▶ Directions for this task
Out of the entries that follow, copy each line containing "documentclass".

▶ The input
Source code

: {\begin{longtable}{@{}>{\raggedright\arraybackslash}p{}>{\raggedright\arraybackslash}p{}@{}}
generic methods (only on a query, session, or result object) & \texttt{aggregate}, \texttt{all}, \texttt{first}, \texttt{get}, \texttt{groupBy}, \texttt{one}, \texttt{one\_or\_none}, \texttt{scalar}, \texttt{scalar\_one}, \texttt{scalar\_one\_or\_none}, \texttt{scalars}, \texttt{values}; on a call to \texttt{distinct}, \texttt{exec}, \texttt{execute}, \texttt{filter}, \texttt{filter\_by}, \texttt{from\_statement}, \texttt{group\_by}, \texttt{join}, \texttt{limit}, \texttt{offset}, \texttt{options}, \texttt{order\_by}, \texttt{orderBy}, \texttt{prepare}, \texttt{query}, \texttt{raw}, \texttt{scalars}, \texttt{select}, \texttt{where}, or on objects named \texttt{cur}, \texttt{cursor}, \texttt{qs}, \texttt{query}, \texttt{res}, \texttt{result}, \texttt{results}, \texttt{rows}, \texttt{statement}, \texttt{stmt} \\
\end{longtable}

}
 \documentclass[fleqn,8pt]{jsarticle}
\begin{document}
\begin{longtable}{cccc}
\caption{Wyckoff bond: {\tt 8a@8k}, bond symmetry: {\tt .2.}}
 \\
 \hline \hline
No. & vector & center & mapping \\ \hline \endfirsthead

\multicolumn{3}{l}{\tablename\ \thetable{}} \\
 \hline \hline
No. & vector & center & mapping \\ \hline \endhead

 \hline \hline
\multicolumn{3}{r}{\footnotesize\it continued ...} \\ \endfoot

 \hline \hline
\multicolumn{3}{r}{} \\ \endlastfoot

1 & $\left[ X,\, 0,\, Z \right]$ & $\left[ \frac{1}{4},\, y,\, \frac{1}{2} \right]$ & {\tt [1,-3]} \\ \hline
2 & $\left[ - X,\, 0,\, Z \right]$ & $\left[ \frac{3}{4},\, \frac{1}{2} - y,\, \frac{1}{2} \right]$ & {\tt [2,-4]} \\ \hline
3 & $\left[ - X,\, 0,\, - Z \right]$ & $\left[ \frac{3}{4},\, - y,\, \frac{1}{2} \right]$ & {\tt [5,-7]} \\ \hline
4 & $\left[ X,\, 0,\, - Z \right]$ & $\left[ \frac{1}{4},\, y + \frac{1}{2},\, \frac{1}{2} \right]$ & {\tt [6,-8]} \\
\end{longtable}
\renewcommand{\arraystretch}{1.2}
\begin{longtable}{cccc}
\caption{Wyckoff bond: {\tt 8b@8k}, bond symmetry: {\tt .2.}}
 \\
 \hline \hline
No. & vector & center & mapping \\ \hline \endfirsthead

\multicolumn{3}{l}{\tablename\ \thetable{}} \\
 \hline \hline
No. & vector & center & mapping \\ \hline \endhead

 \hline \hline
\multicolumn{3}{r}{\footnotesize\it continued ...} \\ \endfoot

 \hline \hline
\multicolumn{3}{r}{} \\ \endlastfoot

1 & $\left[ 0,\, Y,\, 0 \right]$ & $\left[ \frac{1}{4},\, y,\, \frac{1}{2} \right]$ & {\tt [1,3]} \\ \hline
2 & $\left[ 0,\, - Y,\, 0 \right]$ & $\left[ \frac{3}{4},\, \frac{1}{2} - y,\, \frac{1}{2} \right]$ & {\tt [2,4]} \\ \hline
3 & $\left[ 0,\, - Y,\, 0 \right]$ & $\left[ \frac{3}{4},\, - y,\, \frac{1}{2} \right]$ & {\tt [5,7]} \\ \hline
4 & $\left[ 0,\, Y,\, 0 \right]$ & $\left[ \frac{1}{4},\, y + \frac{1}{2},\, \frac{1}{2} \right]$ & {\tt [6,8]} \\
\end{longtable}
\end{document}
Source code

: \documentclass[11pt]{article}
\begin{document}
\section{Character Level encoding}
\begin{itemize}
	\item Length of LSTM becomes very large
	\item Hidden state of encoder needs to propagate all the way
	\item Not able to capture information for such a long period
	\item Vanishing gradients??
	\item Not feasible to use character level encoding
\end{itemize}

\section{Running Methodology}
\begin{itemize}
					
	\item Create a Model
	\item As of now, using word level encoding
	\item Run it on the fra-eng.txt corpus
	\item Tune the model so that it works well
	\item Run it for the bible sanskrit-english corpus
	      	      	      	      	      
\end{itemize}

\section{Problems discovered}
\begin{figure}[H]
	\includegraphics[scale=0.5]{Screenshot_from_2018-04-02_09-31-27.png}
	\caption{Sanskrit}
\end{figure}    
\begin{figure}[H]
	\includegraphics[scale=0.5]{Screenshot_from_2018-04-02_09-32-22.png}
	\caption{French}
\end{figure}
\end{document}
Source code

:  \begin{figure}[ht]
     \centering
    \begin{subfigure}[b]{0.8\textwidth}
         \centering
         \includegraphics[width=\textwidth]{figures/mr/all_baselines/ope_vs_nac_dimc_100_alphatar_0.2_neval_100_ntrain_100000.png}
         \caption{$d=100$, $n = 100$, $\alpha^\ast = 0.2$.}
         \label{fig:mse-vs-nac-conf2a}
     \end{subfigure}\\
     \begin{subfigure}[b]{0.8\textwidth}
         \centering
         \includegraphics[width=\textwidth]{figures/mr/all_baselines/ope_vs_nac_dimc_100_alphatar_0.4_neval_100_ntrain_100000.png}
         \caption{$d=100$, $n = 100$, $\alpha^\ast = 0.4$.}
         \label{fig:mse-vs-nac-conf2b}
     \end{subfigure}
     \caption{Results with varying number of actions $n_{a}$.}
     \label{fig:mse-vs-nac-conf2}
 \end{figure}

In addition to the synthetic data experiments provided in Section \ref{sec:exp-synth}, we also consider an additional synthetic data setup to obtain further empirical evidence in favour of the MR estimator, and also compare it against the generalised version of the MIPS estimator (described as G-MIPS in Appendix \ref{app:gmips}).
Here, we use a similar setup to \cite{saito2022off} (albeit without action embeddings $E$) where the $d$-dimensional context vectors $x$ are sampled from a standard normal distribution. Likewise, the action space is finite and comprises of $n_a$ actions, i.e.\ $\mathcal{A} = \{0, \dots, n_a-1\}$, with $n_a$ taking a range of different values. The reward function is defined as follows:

▶ Solution for this exercise
 \documentclass[fleqn,8pt]{jsarticle}
: \documentclass[11pt]{article}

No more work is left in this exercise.